- [Task objective]:
Give the lines again exactly as they appear below, from the line with "LAN è l’abbreviazione" to the line with "- [Airbnb Style", both included, and only those lines. Leave every picture out.

+ + + + + + +

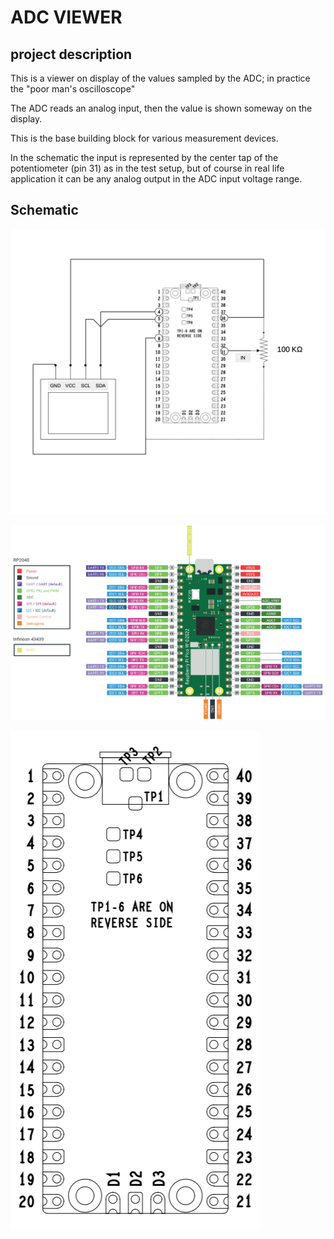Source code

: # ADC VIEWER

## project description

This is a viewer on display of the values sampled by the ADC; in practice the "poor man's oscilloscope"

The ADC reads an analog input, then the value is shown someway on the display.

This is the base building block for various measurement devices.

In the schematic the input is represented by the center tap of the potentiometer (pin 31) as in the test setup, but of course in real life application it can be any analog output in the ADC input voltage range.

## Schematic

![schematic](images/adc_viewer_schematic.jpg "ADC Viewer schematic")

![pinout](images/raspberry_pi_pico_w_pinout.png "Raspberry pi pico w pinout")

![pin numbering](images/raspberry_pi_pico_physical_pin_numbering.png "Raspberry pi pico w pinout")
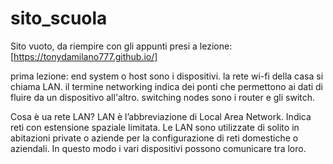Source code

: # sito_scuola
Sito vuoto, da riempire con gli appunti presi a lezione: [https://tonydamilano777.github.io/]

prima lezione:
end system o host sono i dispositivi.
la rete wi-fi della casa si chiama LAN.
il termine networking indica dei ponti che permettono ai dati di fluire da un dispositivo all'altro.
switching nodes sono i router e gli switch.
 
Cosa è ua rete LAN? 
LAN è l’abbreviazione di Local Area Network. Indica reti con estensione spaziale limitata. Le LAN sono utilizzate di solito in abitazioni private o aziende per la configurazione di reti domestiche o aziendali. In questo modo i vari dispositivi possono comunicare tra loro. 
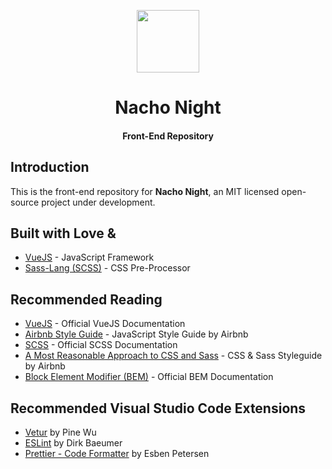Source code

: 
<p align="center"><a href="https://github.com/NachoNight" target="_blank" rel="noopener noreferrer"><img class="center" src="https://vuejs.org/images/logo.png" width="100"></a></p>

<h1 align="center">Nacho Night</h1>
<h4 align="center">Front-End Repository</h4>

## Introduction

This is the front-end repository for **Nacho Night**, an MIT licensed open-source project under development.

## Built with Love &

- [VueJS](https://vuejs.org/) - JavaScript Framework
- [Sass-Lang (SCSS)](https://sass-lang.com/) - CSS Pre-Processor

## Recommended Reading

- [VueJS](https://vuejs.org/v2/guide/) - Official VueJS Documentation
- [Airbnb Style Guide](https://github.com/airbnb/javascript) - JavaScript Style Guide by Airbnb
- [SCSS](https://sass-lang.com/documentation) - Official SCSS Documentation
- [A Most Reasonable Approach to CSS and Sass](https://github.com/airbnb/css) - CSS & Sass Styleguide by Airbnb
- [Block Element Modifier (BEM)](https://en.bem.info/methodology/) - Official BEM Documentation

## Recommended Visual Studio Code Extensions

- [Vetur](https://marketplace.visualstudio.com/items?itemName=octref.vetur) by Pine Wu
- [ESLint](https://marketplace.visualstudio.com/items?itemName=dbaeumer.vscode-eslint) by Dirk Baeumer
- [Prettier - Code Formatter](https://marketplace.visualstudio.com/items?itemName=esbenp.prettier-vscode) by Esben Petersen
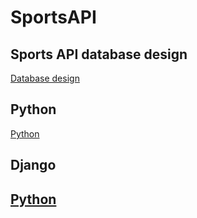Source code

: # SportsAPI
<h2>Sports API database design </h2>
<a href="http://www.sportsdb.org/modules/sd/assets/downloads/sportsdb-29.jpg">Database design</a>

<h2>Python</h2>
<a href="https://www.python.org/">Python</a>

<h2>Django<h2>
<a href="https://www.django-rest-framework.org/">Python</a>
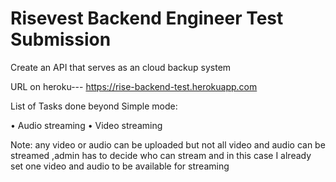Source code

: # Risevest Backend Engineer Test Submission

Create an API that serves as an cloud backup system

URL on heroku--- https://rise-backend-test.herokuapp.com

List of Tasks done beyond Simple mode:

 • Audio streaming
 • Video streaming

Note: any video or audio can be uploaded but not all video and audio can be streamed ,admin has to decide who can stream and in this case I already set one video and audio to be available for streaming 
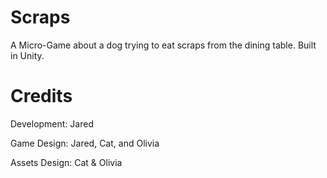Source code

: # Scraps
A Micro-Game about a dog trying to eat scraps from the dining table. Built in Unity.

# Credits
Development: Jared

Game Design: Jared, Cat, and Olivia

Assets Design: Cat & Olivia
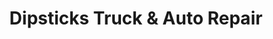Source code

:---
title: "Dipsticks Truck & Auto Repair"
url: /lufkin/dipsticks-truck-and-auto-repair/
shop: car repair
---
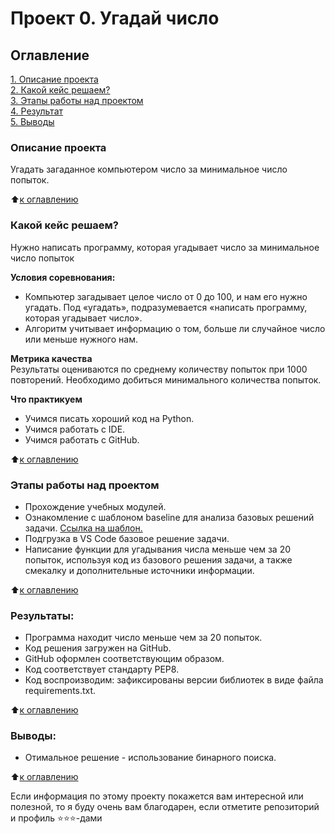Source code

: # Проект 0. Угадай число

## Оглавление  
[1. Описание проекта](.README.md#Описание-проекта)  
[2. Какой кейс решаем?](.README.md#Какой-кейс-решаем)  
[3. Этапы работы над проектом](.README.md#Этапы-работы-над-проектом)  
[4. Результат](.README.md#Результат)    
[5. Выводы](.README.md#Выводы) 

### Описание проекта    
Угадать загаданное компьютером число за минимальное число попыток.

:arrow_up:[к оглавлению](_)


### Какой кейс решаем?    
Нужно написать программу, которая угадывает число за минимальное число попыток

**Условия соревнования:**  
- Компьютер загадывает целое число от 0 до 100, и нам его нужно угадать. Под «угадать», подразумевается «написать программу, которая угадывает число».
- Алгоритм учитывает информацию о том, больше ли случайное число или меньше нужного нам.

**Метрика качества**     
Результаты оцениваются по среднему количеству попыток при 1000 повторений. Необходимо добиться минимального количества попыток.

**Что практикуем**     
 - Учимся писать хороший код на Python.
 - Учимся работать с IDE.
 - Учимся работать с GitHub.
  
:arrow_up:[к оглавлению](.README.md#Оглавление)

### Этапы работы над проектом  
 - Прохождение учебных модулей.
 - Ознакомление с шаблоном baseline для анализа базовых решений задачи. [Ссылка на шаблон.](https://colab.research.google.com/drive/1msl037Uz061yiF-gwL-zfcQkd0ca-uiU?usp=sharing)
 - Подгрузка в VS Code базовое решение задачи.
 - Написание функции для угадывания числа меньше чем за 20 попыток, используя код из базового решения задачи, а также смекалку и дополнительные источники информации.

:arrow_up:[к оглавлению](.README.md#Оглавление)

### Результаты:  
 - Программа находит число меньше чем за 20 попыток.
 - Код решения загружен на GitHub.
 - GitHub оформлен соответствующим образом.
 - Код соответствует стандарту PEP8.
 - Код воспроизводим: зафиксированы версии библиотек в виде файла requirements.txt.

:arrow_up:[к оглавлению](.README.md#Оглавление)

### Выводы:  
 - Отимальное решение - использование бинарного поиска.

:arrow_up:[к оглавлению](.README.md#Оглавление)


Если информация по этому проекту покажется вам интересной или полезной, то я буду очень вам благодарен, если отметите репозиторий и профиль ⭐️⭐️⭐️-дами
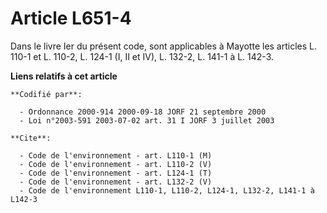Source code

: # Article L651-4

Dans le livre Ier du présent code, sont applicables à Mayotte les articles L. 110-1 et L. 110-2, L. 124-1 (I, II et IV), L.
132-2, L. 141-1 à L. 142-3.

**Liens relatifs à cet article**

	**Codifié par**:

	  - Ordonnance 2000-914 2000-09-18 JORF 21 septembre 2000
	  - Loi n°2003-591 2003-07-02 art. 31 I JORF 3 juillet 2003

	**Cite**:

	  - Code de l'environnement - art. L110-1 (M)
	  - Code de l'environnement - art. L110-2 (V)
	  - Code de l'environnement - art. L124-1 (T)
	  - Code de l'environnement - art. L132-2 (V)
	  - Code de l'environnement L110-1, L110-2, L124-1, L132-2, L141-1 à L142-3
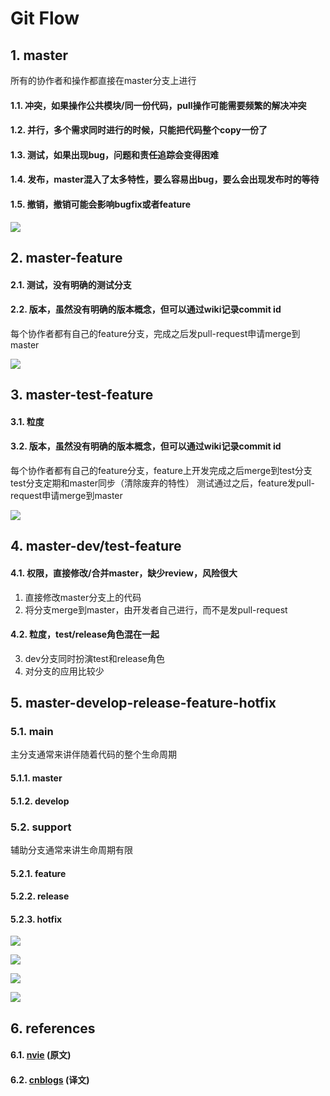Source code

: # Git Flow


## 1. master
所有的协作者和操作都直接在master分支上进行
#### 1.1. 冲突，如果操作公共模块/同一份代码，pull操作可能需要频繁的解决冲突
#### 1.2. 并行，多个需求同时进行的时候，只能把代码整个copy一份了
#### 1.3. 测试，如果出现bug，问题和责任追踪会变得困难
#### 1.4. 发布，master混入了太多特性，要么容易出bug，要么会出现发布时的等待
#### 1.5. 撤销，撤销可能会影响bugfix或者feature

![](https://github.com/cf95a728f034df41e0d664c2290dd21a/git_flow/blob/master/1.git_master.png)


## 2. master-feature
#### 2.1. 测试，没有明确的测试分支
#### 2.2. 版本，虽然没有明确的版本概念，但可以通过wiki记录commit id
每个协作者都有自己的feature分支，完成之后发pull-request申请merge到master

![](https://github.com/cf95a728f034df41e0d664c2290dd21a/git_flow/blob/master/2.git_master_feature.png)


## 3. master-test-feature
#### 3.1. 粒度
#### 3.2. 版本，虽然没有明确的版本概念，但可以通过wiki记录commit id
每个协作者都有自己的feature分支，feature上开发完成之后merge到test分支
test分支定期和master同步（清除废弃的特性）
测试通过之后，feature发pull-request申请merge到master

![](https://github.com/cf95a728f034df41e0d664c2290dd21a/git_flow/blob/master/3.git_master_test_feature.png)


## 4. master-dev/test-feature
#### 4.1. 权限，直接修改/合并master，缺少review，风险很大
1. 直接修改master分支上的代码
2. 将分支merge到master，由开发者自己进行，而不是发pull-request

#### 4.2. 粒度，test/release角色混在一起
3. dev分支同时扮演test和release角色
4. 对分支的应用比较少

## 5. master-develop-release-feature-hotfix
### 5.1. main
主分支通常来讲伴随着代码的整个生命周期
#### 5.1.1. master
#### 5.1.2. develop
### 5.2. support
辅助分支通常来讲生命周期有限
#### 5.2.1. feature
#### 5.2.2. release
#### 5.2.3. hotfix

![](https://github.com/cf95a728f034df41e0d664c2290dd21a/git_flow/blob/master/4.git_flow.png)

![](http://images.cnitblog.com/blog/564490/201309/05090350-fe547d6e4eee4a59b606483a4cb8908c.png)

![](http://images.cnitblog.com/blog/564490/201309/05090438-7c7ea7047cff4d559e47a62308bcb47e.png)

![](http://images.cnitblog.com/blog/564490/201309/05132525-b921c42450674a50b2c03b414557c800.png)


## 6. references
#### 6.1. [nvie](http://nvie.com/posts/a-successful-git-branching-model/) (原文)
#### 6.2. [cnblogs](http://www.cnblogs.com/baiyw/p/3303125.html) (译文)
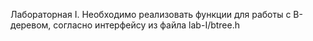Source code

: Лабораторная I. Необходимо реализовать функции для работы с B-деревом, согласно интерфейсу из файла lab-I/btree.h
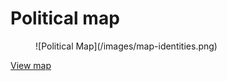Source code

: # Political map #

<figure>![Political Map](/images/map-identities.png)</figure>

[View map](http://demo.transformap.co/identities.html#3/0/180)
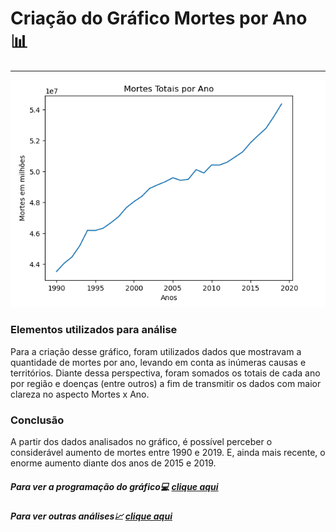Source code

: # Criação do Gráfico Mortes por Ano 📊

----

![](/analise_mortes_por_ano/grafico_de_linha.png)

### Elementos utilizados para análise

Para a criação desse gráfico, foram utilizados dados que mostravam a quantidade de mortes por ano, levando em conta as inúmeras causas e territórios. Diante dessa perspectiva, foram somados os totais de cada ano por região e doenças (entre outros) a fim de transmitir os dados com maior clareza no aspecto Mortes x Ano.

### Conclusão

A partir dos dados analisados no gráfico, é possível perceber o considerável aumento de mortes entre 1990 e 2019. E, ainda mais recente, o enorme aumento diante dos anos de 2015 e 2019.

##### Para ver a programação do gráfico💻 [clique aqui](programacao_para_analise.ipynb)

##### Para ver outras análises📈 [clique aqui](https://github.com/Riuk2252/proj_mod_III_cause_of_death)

+ + + + + + +

- [Written solution]:
LAN è l’abbreviazione di Local Area Network. Indica reti con estensione spaziale limitata. Le LAN sono utilizzate di solito in abitazioni private o aziende per la configurazione di reti domestiche o aziendali. In questo modo i vari dispositivi possono comunicare tra loro. 
Source code

: 
<p align="center"><a href="https://github.com/NachoNight" target="_blank" rel="noopener noreferrer"><img class="center" src="https://vuejs.org/images/logo.png" width="100"></a></p>

<h1 align="center">Nacho Night</h1>
<h4 align="center">Front-End Repository</h4>

## Introduction

This is the front-end repository for **Nacho Night**, an MIT licensed open-source project under development.

## Built with Love &

- [VueJS](https://vuejs.org/) - JavaScript Framework
- [Sass-Lang (SCSS)](https://sass-lang.com/) - CSS Pre-Processor

## Recommended Reading

- [VueJS](https://vuejs.org/v2/guide/) - Official VueJS Documentation
- [Airbnb Style Guide](https://github.com/airbnb/javascript) - JavaScript Style Guide by Airbnb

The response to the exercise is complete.